イメージ:Kitchen 313 Kamiyuge 瀬戸内海に浮かぶ小さな島のベーカリー・カフェ

313のこと

ずっと昔から受け継がれてきた想いや、いまを生きるたくさんの人たちの愛があつまって、Kitchen 313 Kamiyugeは細い路地のなかに佇んでいます。少し長いですが、ご興味あればお店のストーリーを知っていただけると幸いです。

建物のこと

母家や蔵、門塀が「上弓削田坂家住宅」として登録有形文化財に指定されています。大正6年の建築で、母家の柱や梁には希少な栂(つが)が使われており、昔の大工さんたちの丁寧な仕事を見ることができます。2015年ごろから計4期にわたりリノベーションを進めてきました。その第1期で蔵を工房にし、お店としてオープンしています。これらの建物はわたしの亡き父が遺してくれたもの。わたしは小さいころ、父母と夏休みや正月休みに神戸から帰り、空き家だったこの家を掃除して過ごすのが習慣でした。
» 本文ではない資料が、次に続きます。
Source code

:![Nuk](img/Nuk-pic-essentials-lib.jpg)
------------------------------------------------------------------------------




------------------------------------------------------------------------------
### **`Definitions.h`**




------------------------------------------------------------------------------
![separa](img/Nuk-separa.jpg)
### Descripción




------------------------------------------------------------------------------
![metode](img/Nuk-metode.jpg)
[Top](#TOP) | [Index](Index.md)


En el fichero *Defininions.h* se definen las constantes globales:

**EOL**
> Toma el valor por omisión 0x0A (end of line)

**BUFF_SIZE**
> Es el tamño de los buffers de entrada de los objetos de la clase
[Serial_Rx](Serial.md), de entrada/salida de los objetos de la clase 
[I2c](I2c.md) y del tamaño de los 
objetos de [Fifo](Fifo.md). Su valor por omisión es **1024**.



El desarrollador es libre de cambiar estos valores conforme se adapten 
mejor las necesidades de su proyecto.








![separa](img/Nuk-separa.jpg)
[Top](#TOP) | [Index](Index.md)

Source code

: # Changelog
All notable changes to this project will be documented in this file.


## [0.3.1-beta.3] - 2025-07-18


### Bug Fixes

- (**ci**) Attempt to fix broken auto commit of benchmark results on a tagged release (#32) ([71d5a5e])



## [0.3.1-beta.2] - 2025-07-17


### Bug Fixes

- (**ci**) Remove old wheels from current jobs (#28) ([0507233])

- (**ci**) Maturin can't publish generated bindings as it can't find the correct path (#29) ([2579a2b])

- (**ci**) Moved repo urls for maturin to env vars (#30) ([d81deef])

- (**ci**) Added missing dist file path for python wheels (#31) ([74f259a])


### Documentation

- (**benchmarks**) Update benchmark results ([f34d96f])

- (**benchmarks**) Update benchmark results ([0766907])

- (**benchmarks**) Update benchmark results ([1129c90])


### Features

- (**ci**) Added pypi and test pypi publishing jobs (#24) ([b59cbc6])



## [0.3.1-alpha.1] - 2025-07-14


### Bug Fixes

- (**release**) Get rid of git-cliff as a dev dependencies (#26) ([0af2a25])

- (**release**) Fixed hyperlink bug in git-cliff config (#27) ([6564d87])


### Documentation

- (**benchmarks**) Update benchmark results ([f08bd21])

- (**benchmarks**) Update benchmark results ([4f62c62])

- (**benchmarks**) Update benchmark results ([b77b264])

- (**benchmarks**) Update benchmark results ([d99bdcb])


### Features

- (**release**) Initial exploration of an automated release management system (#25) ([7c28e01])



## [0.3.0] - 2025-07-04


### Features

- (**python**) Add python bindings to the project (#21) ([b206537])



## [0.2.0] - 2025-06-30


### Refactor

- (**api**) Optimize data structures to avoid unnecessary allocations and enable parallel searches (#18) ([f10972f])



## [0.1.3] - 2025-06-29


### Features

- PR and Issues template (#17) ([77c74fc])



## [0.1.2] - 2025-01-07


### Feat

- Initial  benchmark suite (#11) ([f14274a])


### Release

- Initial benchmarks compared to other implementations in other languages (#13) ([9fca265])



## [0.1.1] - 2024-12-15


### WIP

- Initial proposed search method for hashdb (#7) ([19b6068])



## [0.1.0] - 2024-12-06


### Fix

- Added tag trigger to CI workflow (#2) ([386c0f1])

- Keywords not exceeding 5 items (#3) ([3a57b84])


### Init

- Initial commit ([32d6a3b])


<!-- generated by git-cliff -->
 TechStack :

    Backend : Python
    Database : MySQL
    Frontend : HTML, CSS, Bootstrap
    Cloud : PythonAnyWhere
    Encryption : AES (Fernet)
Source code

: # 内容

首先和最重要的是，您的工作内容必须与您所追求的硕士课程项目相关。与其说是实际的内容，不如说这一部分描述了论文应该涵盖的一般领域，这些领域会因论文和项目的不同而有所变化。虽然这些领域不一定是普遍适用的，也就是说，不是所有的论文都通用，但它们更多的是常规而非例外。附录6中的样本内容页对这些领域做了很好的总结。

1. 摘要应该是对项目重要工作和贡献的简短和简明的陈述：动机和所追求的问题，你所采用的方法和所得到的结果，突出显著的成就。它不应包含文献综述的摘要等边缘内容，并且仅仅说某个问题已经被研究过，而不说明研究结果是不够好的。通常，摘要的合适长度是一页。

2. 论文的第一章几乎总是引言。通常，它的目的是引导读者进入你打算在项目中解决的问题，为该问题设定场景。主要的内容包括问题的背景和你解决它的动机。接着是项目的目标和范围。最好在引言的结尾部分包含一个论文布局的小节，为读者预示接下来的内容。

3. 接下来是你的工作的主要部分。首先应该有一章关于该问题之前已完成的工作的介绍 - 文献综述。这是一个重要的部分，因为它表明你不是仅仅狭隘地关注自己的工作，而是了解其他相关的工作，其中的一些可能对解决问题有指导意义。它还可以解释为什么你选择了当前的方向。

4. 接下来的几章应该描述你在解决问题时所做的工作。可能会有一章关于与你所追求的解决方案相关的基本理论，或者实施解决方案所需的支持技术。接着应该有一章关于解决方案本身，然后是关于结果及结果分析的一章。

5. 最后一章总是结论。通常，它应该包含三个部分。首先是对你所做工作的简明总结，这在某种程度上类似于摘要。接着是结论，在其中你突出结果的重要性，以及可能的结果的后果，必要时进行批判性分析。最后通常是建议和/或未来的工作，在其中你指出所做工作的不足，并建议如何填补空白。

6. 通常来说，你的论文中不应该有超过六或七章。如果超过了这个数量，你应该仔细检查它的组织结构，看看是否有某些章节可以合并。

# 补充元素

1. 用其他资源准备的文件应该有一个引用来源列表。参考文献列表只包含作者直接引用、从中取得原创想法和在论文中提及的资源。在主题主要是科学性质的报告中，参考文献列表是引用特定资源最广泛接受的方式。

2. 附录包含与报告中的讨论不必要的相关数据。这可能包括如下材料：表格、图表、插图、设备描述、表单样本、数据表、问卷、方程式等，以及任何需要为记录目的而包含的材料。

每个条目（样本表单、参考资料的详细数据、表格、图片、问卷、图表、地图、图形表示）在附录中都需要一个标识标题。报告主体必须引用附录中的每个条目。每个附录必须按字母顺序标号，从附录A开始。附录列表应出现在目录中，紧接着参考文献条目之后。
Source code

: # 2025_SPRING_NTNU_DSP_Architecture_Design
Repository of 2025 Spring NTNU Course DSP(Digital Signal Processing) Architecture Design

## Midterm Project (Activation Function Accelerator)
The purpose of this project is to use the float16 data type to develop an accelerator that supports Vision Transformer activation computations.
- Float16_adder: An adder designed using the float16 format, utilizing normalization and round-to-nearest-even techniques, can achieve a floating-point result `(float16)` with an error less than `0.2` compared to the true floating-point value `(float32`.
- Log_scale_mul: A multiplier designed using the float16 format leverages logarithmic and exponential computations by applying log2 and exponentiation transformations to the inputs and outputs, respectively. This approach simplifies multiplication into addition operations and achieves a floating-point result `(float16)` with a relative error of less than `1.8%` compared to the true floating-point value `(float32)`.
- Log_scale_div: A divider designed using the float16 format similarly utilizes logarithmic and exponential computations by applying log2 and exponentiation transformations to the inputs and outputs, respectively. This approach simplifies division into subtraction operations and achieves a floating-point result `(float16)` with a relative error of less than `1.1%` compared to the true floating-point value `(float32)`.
そのように代々ずっと世話してきてくれていたからこそ、100年以上もしっかりと残っているのだと思います。

イメージ:建物のこと

店名のこと

このお店の名前を「Kitchen 313 Kamiyuge」と名付けた理由。当初パンではなく、友達のリクエストでケーキや、時にはお弁当をつくっていました。ベーカリーカフェといういまの形になってからもKitchenという名前を残しているのは、提供するものが何であっても食べ物で幸せになれる場所でありたいと思うからです。それから313 Kamiyuge。これはうちの住所です。父が遺してくれたこの場所にわたしたち家族が移り住み暮らしはじめたとき、「他のどこでもなく、ここで地に足をつけて歩んでいきたい」──そのように決心した時の気持ちを、番地である「313」に込めています。

イメージ:店名のこと

わたしのこと

わたしは感性で生きていて、計画を立てて行動するよりインスピレーションを大切にしています。お店に並ぶ商品は定番のものもありますが、サンドやピザ、マフィンなどは手元にある食材を使い、その日の朝にピンときたレシピでつくります。そのようなわけで、お客さまにもわたしがつくるその日だけの一期一会を楽しんでもらえたらと思っています。それから、わたしは食べることがなによりも好きです。それは母が丁寧にごはんをつくり、食べさせてくれてきたからだと思うのです。

イメージ:わたしのこと

ベーグルのこと

わたしがベーグルを焼きはじめたのは、島でできた友人・るなさんの「ベーグルが食べたい!」というひとことがきっかけでした。るなさんをはじめ、たくさんの人がわたしの焼くベーグルを喜んでくれました。それが、いまわたしがベーグルを焼いている理由です。ベーグルはいまのわたしにとって、いろんな人にやさしさを伝えられる媒体のようなもの。なので、もしかしたら10年後はまた違うなにかをみなさんに手渡しているのかもしれません。

イメージ:ベーグルのこと

器のこと

313で使っている器はほとんどが向島東製陶所・惠谷幸史さんの作品です。ベーグルサンドなどをお出しする白い平角皿は特にリクエストしてつくったもの。惠谷さんいわく、このお皿は成形が難しく「もうやりたくない」とのことで、大切に使っています。それから、珈琲やカフェオレを淹れる器も特別です。母家をリノベーションする際に崩した土壁の土を使って惠谷さんに焼いてもらったものです。その土は100年前に左官さん(壁を塗る職人さん)が汗を流して塗ったもの。捨ててしまうのは忍びなかったのです。生まれ変わった器を「100年の器」と名付けました。店頭でもお求めいただけます。